10 After 20 years of empty returns on its annual investment of 24 weeks, the CD’s integrity is dependent on it finally acknowledging either that its impasse is—and is likely to remain—chronic,  or that a new beginning is required. If the 2017 session is to arrest the CD’s decline, it should aim for a straightforward, business-like programme of work simply setting out a schedule of activities for the year. That schedule should foreshadow immediate negotiations on an individual core issue (or issues), or an emerging issue, to get the Conference going again. In short, rebuilding confidence and credibility from a less convoluted platform will require going back to the basics of the CD’s heyday. Otherwise, the sense that the Conference has become anachronistic - powerless to make a difference in addressing today’s international security challenges, may intensify.

Tim Caughley
Resident Senior Fellow

UNIDIR

Thursday, 22 August 2013

CD: Face-to-Face


Fifteen years have elapsed since the Conference on Disarmament last engaged in substantive work.  Briefly in August 1998 the CD tried to fulfil a newly agreed mandate to negotiate a ban on the production of fissile material.  Those efforts lasted three weeks.  Since then, negotiations on that issue have never risen beyond a procedural level.  The same is true for the other core agenda items – nuclear disarmament, preventing an arms race in outer space and negative security assurances.
During these barren years, no less than 90 presidents of the conference have grappled with the task of developing a programme of work for dealing with these four topics in a manner that is tolerable to the CD’s membership.  As required by the CD’s rules, the responsibility for chairing the 24-week annual session of the conference changes no less than six times each year. 
Sharing the presidency in alphabetical order of member states may be democratic, but it takes a toll on continuity.  And during this past decade and a half it has also proved a very lonely task.  In the absence of consensus on mandates for getting down to serious work, it has fallen to successive presidents to conduct constant shuttle diplomacy among individual delegations to find a breakthrough.  While those consultations take place off stage, the CD is effectively at a standstill.  Disarmament experts have begun to turn their attention to opportunities offered by new forums and approaches outside the conference.
Recently, the CD took a decision to mitigate both the effects of the discontinuity of the presidency and also its loneliness.  An informal working group has been established to produce the elusive programme of work. 
The duration of the new body will not be constrained by the rapid rotation of presidents.  Even better, as the group is open to all CD members and observers, a more transparent and inclusive process for uncovering and narrowing rooted differences of view should result (although this benefit will be tempered by the apparent exclusion of civil society, again).  Successive presidents will still have a role in conducting private consultations with concerned delegations, but that will no longer be the central dynamic.
One other reflection, in passing, on the rule to confine each CD presidency to four working weeks... If the conference does eventually succeed in elaborating and agreeing a programme of work, the issue of presidential rotation will fall away.  Attention would turn instead to the chairs of the subsidiary bodies established to carry out the real work of the conference.  The chairs of those bodies will become the key actors, and on past practice they won’t – and shouldn’t – be rotated month-by-month.  At that point the CD president’s role will revert largely to a titular one. 
In the meantime, if the informal working group is to salvage the CD’s credibility, it will recognise that its creation has surmounted a current short-coming in the conference’s methods of work.  An obstacle to face-to-face efforts, delegation-to-delegation, to forge the necessary compromises on matters of real substance has been removed. The issue of presidential continuity has been dealt with, and the responsibility for settling the CD's long-standing differences has been placed where it belongs - on the membership as a whole. Let the thawing begin...

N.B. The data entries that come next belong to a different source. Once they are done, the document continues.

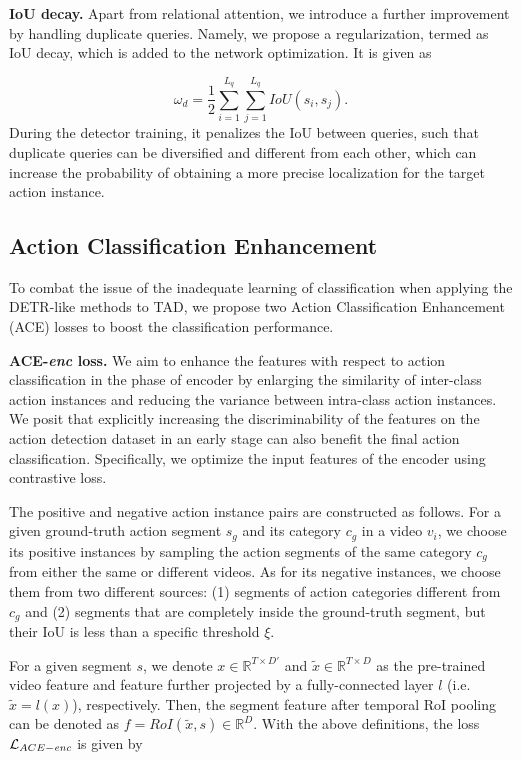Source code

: \documentclass[runningheads]{llncs}
\newcommand{\myPara}[1]{\vspace{.05in}\noindent\textbf{#1}}
\newcommand{\mc}[1]{\mathcal{#1}}
\newcommand{\mb}[1]{\mathbb{#1}}
\begin{document}
\myPara{IoU decay.} 
Apart from relational attention, we introduce a further improvement by handling duplicate queries.
Namely, we propose a regularization, termed as IoU decay, which is added to the network optimization. It is given as   

\begin{equation}
    \omega_d=\frac{1}{2}\sum_{i=1}^{L_q}\sum_{j=1}^{L_q}{IoU(s_i,s_j)}.
\end{equation}
During the detector training, it penalizes the IoU between queries, such that duplicate queries can be diversified and different from each other, which can increase the probability of obtaining a more precise localization for the target action instance.










\subsection{Action Classification Enhancement} \label{cls_section}
To combat the issue of the inadequate learning of classification when applying the DETR-like methods to TAD, we propose two Action Classification Enhancement (ACE) losses to boost the classification performance. 


\textbf{ACE-\emph{enc} loss.} We aim to enhance the features with respect to action classification in the phase of encoder by enlarging the similarity of inter-class action instances and reducing the variance between intra-class action instances. 
We posit that explicitly increasing the discriminability of the features on the action detection dataset in an early stage can also benefit the final action classification.
Specifically, we optimize the input features of the encoder using contrastive loss.

The positive and negative action instance pairs are constructed as follows. For a given ground-truth action segment $s_{g}$ and its category $c_g$ in a video $v_i$, we choose its positive instances by sampling the action segments of the same category $c_g$ from either the same or different videos. As for its negative instances, we choose them from two different sources: (1) segments of action categories different from $c_g$ and (2) segments that are completely inside the ground-truth segment, but their IoU is less than a specific threshold $\xi$. 

For a given segment $s$, we denote $x\in \mb{R}^{T \times D'}$ and $\widetilde{x} \in \mb{R}^{T \times D}$ as the pre-trained video feature and feature further projected by a fully-connected layer $l$ (i.e. $\widetilde{x}=l(x)$), respectively. Then, the segment feature after temporal RoI pooling ~\cite{xu2020g} can be denoted as $f=RoI(\widetilde{x},s) \in \mb{R}^{D}$. With the above definitions, the loss $\mc{L}_{ACE-\emph{enc}}$ is given by   
\end{document}
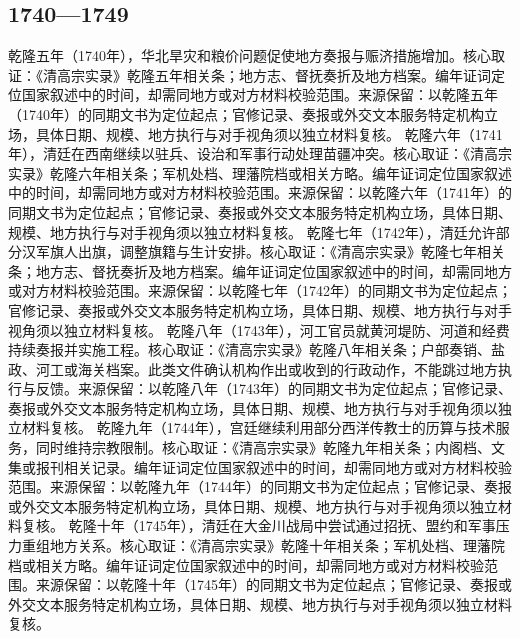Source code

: \subsection{1740—1749}
乾隆五年（1740年），华北旱灾和粮价问题促使地方奏报与赈济措施增加。核心取证：《清高宗实录》乾隆五年相关条；地方志、督抚奏折及地方档案。编年证词定位国家叙述中的时间，却需同地方或对方材料校验范围。来源保留：以乾隆五年（1740年）的同期文书为定位起点；官修记录、奏报或外交文本服务特定机构立场，具体日期、规模、地方执行与对手视角须以独立材料复核。
乾隆六年（1741年），清廷在西南继续以驻兵、设治和军事行动处理苗疆冲突。核心取证：《清高宗实录》乾隆六年相关条；军机处档、理藩院档或相关方略。编年证词定位国家叙述中的时间，却需同地方或对方材料校验范围。来源保留：以乾隆六年（1741年）的同期文书为定位起点；官修记录、奏报或外交文本服务特定机构立场，具体日期、规模、地方执行与对手视角须以独立材料复核。
乾隆七年（1742年），清廷允许部分汉军旗人出旗，调整旗籍与生计安排。核心取证：《清高宗实录》乾隆七年相关条；地方志、督抚奏折及地方档案。编年证词定位国家叙述中的时间，却需同地方或对方材料校验范围。来源保留：以乾隆七年（1742年）的同期文书为定位起点；官修记录、奏报或外交文本服务特定机构立场，具体日期、规模、地方执行与对手视角须以独立材料复核。
乾隆八年（1743年），河工官员就黄河堤防、河道和经费持续奏报并实施工程。核心取证：《清高宗实录》乾隆八年相关条；户部奏销、盐政、河工或海关档案。此类文件确认机构作出或收到的行政动作，不能跳过地方执行与反馈。来源保留：以乾隆八年（1743年）的同期文书为定位起点；官修记录、奏报或外交文本服务特定机构立场，具体日期、规模、地方执行与对手视角须以独立材料复核。
乾隆九年（1744年），宫廷继续利用部分西洋传教士的历算与技术服务，同时维持宗教限制。核心取证：《清高宗实录》乾隆九年相关条；内阁档、文集或报刊相关记录。编年证词定位国家叙述中的时间，却需同地方或对方材料校验范围。来源保留：以乾隆九年（1744年）的同期文书为定位起点；官修记录、奏报或外交文本服务特定机构立场，具体日期、规模、地方执行与对手视角须以独立材料复核。
乾隆十年（1745年），清廷在大金川战局中尝试通过招抚、盟约和军事压力重组地方关系。核心取证：《清高宗实录》乾隆十年相关条；军机处档、理藩院档或相关方略。编年证词定位国家叙述中的时间，却需同地方或对方材料校验范围。来源保留：以乾隆十年（1745年）的同期文书为定位起点；官修记录、奏报或外交文本服务特定机构立场，具体日期、规模、地方执行与对手视角须以独立材料复核。

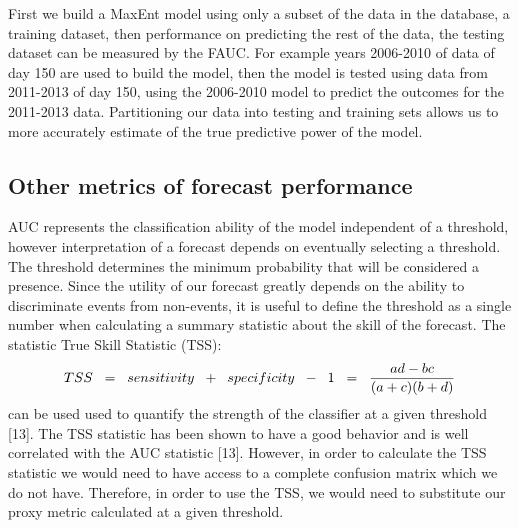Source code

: First we build a MaxEnt model using only a subset of the data in the database, a training dataset, then performance on predicting the rest of the data, the testing dataset can be measured by the FAUC. For example years 2006-2010 of data of day 150 are used to build the model, then the model is tested using data from 2011-2013 of day 150, using the 2006-2010 model to predict the outcomes for the 2011-2013 data. Partitioning our data into testing and training sets allows us to more accurately estimate of the true predictive power of the model. 

\subsection{Other metrics of forecast performance}
\noindent AUC represents the classification ability of the model independent of a threshold, however interpretation of a forecast depends on eventually selecting a threshold. The threshold determines the minimum probability that will be considered a presence. Since the utility of our forecast greatly depends on the ability to discriminate events from non-events, it is useful to define the threshold as a single number when calculating a summary statistic about the skill of the forecast. The statistic True Skill Statistic (TSS):
\begin{equation}
TSS \hspace{0.2cm} = \hspace{0.2cm} sensitivity \hspace{0.2cm} + \hspace{0.2cm} specificity\hspace{0.2cm}  -\hspace{0.2cm} 1 \hspace{0.2cm} =  \hspace{0.2cm} \frac{ad -bc}{(a+c)(b+d)}
\end{equation}
can be used used to quantify the strength of the classifier at a given threshold [13]. The TSS statistic has been shown to have a good behavior and is well correlated with the AUC statistic [13]. However, in order to calculate the TSS statistic we would need to have access to a complete confusion matrix which we do not have. Therefore, in order to use the TSS, we would need to substitute our proxy metric calculated at a given threshold. \newline




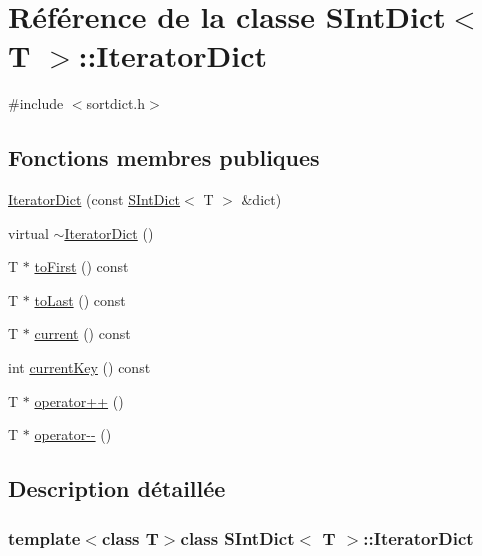 \hypertarget{class_s_int_dict_1_1_iterator_dict}{}\section{Référence de la classe S\+Int\+Dict$<$ T $>$\+:\+:Iterator\+Dict}
\label{class_s_int_dict_1_1_iterator_dict}


{\ttfamily \#include $<$sortdict.\+h$>$}

\subsection*{Fonctions membres publiques}
\begin{DoxyCompactItemize}
\item 
\hyperlink{class_s_int_dict_1_1_iterator_dict_a6bbd7ab69b3df8c5c1a2bc2e4efea152}{Iterator\+Dict} (const \hyperlink{class_s_int_dict}{S\+Int\+Dict}$<$ T $>$ \&dict)
\item 
virtual \hyperlink{class_s_int_dict_1_1_iterator_dict_af37503cbd054f367959b0343bf172fd9}{$\sim$\+Iterator\+Dict} ()
\item 
T $\ast$ \hyperlink{class_s_int_dict_1_1_iterator_dict_a74326f6332dbe067fe520e22404335f4}{to\+First} () const 
\item 
T $\ast$ \hyperlink{class_s_int_dict_1_1_iterator_dict_a7a2111c6c0862c0502360d2a9045402a}{to\+Last} () const 
\item 
T $\ast$ \hyperlink{class_s_int_dict_1_1_iterator_dict_a140b0c4b34819d191a99a748ae06f30e}{current} () const 
\item 
int \hyperlink{class_s_int_dict_1_1_iterator_dict_ae28780e008142ec1eaf0763f045d2b26}{current\+Key} () const 
\item 
T $\ast$ \hyperlink{class_s_int_dict_1_1_iterator_dict_a4f7cc0bad139d87c2730964f89628e2d}{operator++} ()
\item 
T $\ast$ \hyperlink{class_s_int_dict_1_1_iterator_dict_aa68b38ab392a260b9a5b2c8b06f1b17b}{operator-\/-\/} ()
\end{DoxyCompactItemize}


\subsection{Description détaillée}
\subsubsection*{template$<$class T$>$class S\+Int\+Dict$<$ T $>$\+::\+Iterator\+Dict}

Tim Caughley, Resident Senior Fellow, UNIDIR

Wednesday, 10 July 2013

CD: Three Mysteries


Three aspects of the Conference on Disarmament’s longstanding paralysis are particularly mystifying.
First, despite all the agonising among the 65 CD members about the current deadlock, there has been no emergence of a group of concerned countries to explore a way though the impasse.  Every month a new president alone takes on the responsibility of finding a breakthrough.  Why is this such a lonely task?  Have members tacitly accepted that the CD’s usefulness has come to an end?  After all, 16 years have elapsed since the Conference last fulfilled its mandate as a negotiating body.  If this is not the case, why is there no coordinated activity – sustained across the monthly presidencies – to shore it up? 

The Secretary-General of the Conference, Mr Tokayev, recently proposed the establishment of an informal working group with a mandate to produce a Programme of Work that would lead to negotiations. This idea has struck a chord with a number of member states. It will be interesting to see whether those members actively lobby and meet among themselves - ideally as an informal cross-regional group - to pursue this promising avenue, or whether it is simply left to successive presidents to painstakingly consult on its general acceptability.

Another mysterious aspect of the CD’s malaise is this.  Strong statements are made regularly by members of the Conference about the need to negotiate on the topic to which they attach priority.  The trial of strength over which of the core issues is “ripest” for negotiation amounts to a direct clash of political wills. The result is that there is no agreement on anything. The consensus needed for the Programme of Work and the conduct of negotiations is altogether absent.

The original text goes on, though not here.